Given records: Begin

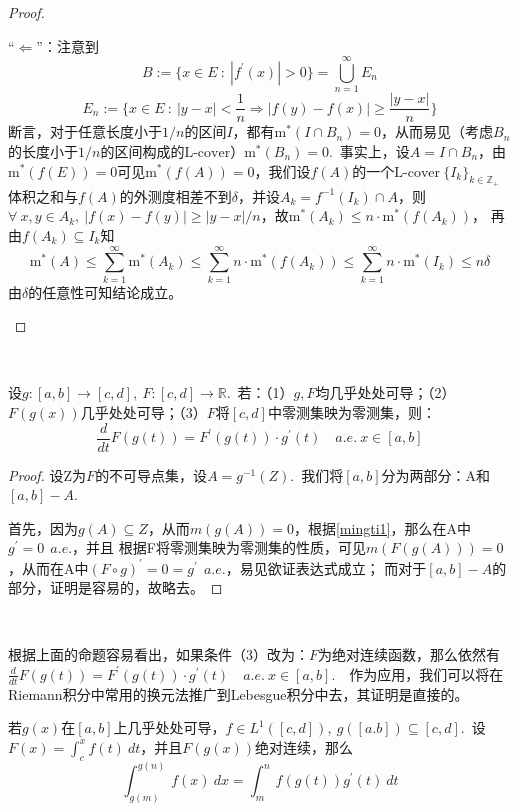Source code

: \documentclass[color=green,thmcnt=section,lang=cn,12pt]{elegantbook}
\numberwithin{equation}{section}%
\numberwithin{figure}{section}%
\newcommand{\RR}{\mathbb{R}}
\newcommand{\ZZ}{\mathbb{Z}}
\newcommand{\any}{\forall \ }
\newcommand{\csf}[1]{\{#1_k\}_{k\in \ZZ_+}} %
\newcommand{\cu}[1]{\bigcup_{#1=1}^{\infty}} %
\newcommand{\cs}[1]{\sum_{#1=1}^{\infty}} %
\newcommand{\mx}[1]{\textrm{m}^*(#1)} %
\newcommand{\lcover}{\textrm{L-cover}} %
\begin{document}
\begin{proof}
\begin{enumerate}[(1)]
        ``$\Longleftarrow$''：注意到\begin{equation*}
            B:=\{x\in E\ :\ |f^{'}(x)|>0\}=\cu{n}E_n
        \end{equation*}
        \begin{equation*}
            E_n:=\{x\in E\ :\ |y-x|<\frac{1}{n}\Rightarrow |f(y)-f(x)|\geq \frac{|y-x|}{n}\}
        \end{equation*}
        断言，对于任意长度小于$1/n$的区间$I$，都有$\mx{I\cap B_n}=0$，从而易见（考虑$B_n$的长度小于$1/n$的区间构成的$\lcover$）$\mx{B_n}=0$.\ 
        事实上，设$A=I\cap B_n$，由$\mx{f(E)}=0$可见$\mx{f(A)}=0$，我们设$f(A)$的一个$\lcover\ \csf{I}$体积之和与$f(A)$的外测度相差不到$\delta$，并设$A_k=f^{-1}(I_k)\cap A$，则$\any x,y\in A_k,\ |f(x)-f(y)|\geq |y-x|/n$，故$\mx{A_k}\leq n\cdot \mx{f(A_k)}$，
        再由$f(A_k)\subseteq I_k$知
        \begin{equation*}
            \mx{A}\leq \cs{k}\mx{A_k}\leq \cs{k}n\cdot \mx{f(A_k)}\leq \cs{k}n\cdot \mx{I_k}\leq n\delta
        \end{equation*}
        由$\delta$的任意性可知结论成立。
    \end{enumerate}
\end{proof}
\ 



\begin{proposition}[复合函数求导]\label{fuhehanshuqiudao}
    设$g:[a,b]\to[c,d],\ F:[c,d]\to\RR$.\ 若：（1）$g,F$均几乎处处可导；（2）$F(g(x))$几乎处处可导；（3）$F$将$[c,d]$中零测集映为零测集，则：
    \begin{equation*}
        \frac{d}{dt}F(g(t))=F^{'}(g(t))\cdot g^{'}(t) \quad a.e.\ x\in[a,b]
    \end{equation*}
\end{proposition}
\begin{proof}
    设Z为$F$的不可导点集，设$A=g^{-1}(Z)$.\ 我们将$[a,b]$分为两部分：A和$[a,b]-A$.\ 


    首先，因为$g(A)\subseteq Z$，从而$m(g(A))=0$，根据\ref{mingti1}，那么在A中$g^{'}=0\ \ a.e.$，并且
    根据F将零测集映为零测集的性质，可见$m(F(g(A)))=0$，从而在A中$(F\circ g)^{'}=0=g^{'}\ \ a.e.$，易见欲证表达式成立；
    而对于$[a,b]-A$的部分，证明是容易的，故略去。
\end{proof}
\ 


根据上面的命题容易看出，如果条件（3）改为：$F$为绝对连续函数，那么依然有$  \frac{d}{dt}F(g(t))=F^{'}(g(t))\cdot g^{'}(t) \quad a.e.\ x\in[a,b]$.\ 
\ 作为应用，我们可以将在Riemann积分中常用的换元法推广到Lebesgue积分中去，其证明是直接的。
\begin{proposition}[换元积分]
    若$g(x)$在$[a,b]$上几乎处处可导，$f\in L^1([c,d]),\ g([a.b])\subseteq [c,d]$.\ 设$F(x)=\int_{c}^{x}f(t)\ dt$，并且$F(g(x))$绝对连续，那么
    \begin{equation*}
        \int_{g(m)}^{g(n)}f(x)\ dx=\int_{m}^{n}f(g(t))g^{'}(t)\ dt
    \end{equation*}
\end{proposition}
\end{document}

Given records: End
Given records: Begin

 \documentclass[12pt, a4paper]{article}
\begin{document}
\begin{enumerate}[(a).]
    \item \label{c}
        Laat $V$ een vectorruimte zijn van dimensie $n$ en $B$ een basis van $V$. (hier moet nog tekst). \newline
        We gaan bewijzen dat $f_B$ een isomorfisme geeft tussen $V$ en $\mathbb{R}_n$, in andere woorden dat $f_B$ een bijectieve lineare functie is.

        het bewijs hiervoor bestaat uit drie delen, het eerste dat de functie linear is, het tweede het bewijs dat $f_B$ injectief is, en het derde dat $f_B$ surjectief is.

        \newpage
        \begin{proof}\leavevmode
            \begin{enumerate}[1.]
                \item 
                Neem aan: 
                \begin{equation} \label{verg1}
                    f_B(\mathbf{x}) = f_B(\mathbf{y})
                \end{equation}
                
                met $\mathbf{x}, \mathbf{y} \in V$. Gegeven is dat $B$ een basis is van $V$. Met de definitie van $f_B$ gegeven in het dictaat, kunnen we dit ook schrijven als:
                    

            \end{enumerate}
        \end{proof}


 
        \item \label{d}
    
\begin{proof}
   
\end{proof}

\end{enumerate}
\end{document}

Given records: End
Given records: Begin

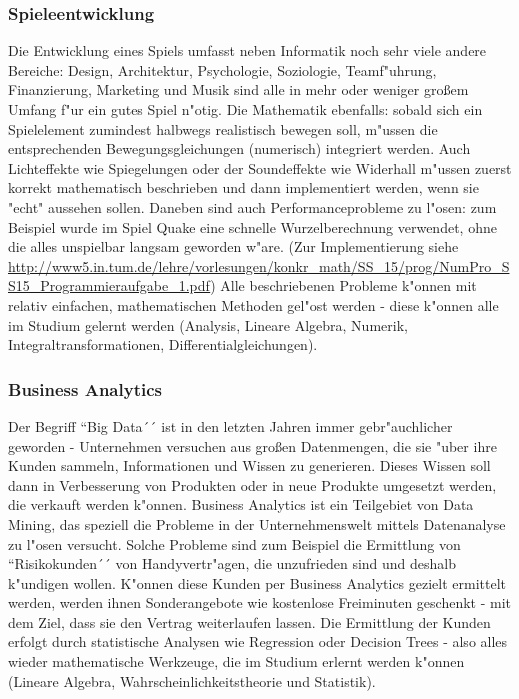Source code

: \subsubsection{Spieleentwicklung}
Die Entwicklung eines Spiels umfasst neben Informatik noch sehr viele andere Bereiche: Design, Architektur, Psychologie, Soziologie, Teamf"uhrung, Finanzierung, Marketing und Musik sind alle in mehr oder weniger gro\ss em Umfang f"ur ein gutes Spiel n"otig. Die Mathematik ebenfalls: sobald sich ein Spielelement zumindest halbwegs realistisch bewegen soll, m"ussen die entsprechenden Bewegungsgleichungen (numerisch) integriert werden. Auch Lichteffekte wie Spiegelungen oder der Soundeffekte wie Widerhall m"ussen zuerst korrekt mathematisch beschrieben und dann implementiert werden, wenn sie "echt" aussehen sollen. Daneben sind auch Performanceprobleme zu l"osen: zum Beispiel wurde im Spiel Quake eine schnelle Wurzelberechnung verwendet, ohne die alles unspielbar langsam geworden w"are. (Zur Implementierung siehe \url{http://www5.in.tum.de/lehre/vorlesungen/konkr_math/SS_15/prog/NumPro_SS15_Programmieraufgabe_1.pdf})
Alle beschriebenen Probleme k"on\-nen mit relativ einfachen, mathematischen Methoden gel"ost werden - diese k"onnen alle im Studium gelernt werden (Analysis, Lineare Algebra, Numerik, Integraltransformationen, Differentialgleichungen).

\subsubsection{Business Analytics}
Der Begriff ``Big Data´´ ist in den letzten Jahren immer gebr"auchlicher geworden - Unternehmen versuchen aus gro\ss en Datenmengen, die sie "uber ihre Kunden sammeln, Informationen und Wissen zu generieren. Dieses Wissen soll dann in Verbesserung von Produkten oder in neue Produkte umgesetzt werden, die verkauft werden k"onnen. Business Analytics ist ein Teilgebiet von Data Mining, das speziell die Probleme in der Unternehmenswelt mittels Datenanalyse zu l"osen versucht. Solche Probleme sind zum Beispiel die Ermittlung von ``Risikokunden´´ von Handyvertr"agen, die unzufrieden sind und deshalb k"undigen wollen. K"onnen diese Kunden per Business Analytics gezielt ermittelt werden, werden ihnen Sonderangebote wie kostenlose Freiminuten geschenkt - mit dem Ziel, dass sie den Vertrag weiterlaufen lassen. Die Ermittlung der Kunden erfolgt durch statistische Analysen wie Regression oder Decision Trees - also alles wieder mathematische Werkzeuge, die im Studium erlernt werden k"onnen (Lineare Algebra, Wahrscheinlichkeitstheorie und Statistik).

Given records: End

What you should do.
Looking at the records above, count the lines where the word "frac" appears. State only the number.

Exercise response.
3